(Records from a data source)
========================================================================

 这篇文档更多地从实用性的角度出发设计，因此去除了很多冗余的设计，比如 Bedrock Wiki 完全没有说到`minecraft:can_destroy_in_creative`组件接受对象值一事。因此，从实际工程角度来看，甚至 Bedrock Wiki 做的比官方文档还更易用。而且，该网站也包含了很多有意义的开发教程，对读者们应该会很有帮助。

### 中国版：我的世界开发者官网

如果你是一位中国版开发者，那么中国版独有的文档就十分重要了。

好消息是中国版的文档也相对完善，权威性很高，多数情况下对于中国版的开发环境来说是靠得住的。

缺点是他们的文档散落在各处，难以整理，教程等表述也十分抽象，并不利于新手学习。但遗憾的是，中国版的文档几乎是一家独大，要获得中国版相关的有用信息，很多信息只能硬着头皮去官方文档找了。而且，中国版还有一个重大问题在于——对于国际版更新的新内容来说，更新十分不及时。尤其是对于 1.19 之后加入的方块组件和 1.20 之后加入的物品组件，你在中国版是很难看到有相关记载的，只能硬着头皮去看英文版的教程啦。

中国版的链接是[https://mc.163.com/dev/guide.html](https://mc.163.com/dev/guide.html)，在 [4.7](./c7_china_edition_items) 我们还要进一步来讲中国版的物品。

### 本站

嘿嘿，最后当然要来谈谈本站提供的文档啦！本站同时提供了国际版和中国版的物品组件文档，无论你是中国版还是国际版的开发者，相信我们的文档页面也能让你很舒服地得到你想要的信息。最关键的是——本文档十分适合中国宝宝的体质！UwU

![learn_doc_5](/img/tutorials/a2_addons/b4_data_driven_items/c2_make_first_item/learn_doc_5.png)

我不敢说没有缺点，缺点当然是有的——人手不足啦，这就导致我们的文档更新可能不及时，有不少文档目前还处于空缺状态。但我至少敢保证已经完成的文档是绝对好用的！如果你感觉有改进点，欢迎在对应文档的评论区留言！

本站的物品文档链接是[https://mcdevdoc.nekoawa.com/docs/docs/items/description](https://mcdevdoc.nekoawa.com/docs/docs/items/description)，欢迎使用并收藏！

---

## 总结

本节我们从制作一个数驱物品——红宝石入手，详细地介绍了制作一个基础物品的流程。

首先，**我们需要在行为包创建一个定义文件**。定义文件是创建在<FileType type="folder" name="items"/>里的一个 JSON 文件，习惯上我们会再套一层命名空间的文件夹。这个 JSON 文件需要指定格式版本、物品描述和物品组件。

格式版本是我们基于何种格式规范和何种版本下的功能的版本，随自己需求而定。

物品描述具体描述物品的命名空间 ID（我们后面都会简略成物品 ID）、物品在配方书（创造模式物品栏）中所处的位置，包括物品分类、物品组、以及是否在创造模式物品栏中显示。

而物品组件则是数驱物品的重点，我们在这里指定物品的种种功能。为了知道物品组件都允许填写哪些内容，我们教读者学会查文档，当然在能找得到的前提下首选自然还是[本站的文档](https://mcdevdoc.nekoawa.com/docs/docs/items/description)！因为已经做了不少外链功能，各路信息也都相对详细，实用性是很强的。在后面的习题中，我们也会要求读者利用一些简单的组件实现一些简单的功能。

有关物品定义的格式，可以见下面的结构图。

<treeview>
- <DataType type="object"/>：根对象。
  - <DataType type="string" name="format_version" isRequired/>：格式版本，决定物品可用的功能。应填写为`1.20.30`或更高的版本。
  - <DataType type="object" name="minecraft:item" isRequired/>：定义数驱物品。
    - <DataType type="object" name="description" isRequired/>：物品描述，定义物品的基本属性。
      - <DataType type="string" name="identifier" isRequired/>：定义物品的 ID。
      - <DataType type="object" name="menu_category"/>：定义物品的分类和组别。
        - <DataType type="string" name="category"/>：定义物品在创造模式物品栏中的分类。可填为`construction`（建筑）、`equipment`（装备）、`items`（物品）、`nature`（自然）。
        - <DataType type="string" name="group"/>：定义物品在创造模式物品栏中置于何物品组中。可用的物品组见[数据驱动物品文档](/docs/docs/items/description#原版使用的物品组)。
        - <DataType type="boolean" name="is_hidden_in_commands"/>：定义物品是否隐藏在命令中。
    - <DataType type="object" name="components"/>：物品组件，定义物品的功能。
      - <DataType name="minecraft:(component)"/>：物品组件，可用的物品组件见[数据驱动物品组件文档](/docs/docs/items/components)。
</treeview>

========================================================================

◆ EXERCISE:
Every line that holds the word "docs" should be copied from the records.

◆ EXERCISE OUTPUT:
本站的物品文档链接是[https://mcdevdoc.nekoawa.com/docs/docs/items/description](https://mcdevdoc.nekoawa.com/docs/docs/items/description)，欢迎使用并收藏！
而物品组件则是数驱物品的重点，我们在这里指定物品的种种功能。为了知道物品组件都允许填写哪些内容，我们教读者学会查文档，当然在能找得到的前提下首选自然还是[本站的文档](https://mcdevdoc.nekoawa.com/docs/docs/items/description)！因为已经做了不少外链功能，各路信息也都相对详细，实用性是很强的。在后面的习题中，我们也会要求读者利用一些简单的组件实现一些简单的功能。
        - <DataType type="string" name="group"/>：定义物品在创造模式物品栏中置于何物品组中。可用的物品组见[数据驱动物品文档](/docs/docs/items/description#原版使用的物品组)。
      - <DataType name="minecraft:(component)"/>：物品组件，可用的物品组件见[数据驱动物品组件文档](/docs/docs/items/components)。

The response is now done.